◆ Data excerpts ◆
***

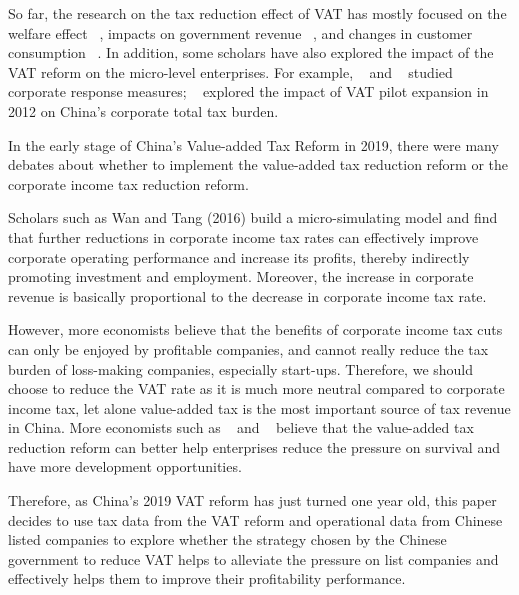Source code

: \documentclass[3p,times]{elsarticle}
\begin{document}
So far, the research on the tax reduction effect of VAT has mostly focused on the welfare effect ~\cite{blomquist2001tax, emran2005selective, whalley2005vat, carbonnier2007pays}, impacts on government revenue ~\cite{nichele1995simulation, jenkins2000vat, moore2015tax}, and changes in customer consumption ~\cite{blundell2009assessing, barrell2009economics}. In addition, some scholars have also explored the impact of the VAT reform on the micro-level enterprises. For example, ~\citet{shoup1969experience} and ~\citep{onji2009response} studied corporate response measures; ~\citet{fang2017asymmetric} explored the impact of VAT pilot expansion in 2012 on China's corporate total tax burden.

In the early stage of China's Value-added Tax Reform in 2019, there were many debates about whether to implement the value-added tax reduction reform or the corporate income tax reduction reform. 

Scholars such as {\color{red} Wan and Tang (2016)} build a micro-simulating model and find that further reductions in corporate income tax rates can effectively improve corporate operating performance and increase its profits, thereby indirectly promoting investment and employment. Moreover, the increase in corporate revenue is basically proportional to the decrease in corporate income tax rate.

However, more economists believe that the benefits of corporate income tax cuts can only be enjoyed by profitable companies, and cannot really reduce the tax burden of loss-making companies, especially start-ups. Therefore, we should choose to reduce the VAT rate as it is much more neutral compared to corporate income tax, let alone value-added tax is the most important source of tax revenue in China. More economists such as {\color{red} ~\citet{tang2020vatreduction} and ~\citet{yue2020empirical}} believe that the value-added tax reduction reform can better help enterprises reduce the pressure on survival and have more development opportunities.

Therefore, as China's 2019 VAT reform has just turned one year old, this paper decides to use tax data from the VAT reform and operational data from Chinese listed companies to explore whether the strategy chosen by the Chinese government to reduce VAT helps to alleviate the pressure on list companies and effectively helps them to improve their profitability performance.
\end{document}

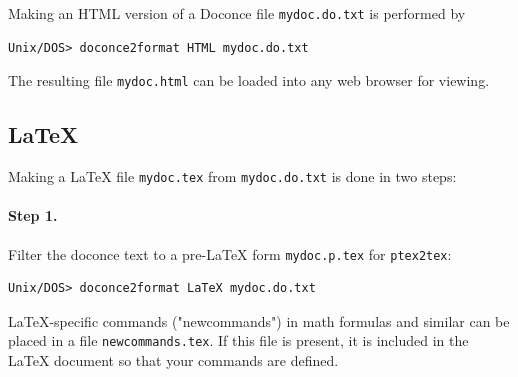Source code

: \documentclass{article}
\begin{document}
Making an HTML version of a Doconce file {\fontsize{10pt}{10pt}\verb!mydoc.do.txt!}
is performed by
\begin{Verbatim}[fontsize=\fontsize{9pt}{9pt},tabsize=8,baselinestretch=0.85,
fontfamily=tt,xleftmargin=7mm]
Unix/DOS> doconce2format HTML mydoc.do.txt
\end{Verbatim}
\noindent
The resulting file {\fontsize{10pt}{10pt}\verb!mydoc.html!} can be loaded into any web browser for viewing.

\subsection{{\LaTeX}}

Making a {\LaTeX} file {\fontsize{10pt}{10pt}\verb!mydoc.tex!} from {\fontsize{10pt}{10pt}\verb!mydoc.do.txt!} is done in two steps:

\paragraph{Step 1.}
Filter the doconce text to a pre-{\LaTeX} form {\fontsize{10pt}{10pt}\verb!mydoc.p.tex!} for
     {\fontsize{10pt}{10pt}\verb!ptex2tex!}:
\begin{Verbatim}[fontsize=\fontsize{9pt}{9pt},tabsize=8,baselinestretch=0.85,
fontfamily=tt,xleftmargin=7mm]
Unix/DOS> doconce2format LaTeX mydoc.do.txt
\end{Verbatim}
\noindent
{\LaTeX}-specific commands ("newcommands") in math formulas and similar
can be placed in a file {\fontsize{10pt}{10pt}\verb!newcommands.tex!}. If this file is present,
it is included in the {\LaTeX} document so that your commands are
defined.
\end{document}
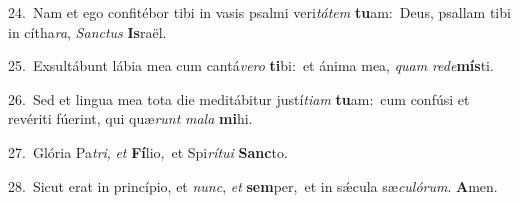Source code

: {\numbfont\textcolor{\numbcolor}{24.}}~Nam et ego confitébor tibi in vasis psalmi veri\-\textit{tá}\-\textit{tem} \textbf{tu}\-am:~\star Deus, psallam tibi in cítha\-\textit{ra}\-, \textit{Sanc}\-\textit{tus} \textbf{Is}\-raël.\par
{\numbfont\textcolor{\numbcolor}{25.}}~Exsultábunt lábia mea cum cantá\-\textit{ve}\-\textit{ro} \textbf{ti}\-bi:~\star et ánima mea, \textit{quam} \textit{red}\-\textit{e}\textbf{mís}ti.\par
{\numbfont\textcolor{\numbcolor}{26.}}~Sed et lingua mea tota die meditábitur justí\-\textit{ti}\-\textit{am} \textbf{tu}\-am:~\star cum confúsi et revériti fúerint, qui quæ\textit{runt} \textit{ma}\-\textit{la} \textbf{mi}\-hi.\par
{\numbfont\textcolor{\numbcolor}{27.}}~Glória Pa\-\textit{tri}\-, \textit{et} \textbf{Fí}\-lio,~\star et Spi\-\textit{rí}\-\textit{tu}\textit{i} \textbf{Sanc}\-to.\par
{\numbfont\textcolor{\numbcolor}{28.}}~Sicut erat in princípio, et \textit{nunc}\-, \textit{et} \textbf{sem}\-per,~\star et in sǽcula sæ\-\textit{cu}\-\textit{ló}\textit{rum}. \textbf{A}\-men.\par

***

Please work out how many lines of the records contain "numbfont" and give only that number.

◆ Exercise output ◆
5